In the 52nd minute of a 56-minute press conference last Tuesday, Prime Minister Benjamin Netanyahu ignited a sharp dispute with veterans of the Biden administration when he said that an arms embargo had cost Israeli lives.

He did not mention former US President Joe Biden by name, but his meaning was unmistakable when he added that the embargo ended only after President Donald Trump came to power.

Speaking at the press conference following the return of the body of the final hostage, Ran Gvili, Netanyahu said Israel paid a very heavy price during the war. Part of that price, he argued, stemmed from a shortage of ammunition at a critical stage, which limited Israel’s ability to deal with booby-trapped homes.
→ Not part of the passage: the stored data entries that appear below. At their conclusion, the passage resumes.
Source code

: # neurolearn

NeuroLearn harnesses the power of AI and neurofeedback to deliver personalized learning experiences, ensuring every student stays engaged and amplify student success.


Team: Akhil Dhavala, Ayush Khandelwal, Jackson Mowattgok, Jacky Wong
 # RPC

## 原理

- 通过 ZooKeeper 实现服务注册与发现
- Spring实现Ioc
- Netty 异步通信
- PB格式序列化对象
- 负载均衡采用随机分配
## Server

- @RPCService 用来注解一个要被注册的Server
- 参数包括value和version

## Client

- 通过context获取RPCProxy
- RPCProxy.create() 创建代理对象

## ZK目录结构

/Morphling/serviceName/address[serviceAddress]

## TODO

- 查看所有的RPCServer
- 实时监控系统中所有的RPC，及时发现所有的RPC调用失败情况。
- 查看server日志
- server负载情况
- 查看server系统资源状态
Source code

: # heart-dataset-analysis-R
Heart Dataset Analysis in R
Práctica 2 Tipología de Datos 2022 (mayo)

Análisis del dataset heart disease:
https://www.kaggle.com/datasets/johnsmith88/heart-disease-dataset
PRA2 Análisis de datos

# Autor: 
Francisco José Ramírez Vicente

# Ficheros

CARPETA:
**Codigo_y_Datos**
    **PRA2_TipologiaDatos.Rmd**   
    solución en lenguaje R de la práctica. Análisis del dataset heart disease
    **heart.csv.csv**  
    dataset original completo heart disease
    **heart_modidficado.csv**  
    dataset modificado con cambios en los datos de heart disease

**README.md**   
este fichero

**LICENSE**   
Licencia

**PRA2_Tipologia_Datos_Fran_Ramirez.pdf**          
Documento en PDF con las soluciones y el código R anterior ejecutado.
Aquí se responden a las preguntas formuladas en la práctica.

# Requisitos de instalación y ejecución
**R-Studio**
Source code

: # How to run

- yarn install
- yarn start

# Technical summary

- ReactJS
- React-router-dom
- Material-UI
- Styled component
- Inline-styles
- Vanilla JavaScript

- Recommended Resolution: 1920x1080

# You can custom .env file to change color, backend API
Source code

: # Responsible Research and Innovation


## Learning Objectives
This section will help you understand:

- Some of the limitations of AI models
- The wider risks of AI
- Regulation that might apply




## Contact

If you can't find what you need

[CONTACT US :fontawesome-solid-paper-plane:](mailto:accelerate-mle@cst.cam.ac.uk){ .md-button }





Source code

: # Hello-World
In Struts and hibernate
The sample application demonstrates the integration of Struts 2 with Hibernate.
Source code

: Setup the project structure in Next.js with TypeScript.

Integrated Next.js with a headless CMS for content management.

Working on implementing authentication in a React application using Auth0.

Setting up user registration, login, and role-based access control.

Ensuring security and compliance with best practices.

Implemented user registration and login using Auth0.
“Part of this problem was because of ammunition, and it was also a result of the operation,” he said, adding, “Incidentally, this operational situation changed beyond recognition with the entry of President Trump’s administration.”

Coming as it did at the very end of the press conference – delivered in what appeared to be a deliberate and prepared manner – the remarks did not sound incidental at all. They seemed intended to underscore Trump’s role. But in doing so, they were widely interpreted as a rebuke of Biden.

Ambassador Tom Nides in his office at the US Embassy in Jerusalem.
Ambassador Tom Nides in his office at the US Embassy in Jerusalem. (credit: MARC ISRAEL SELLEM/THE JERUSALEM POST)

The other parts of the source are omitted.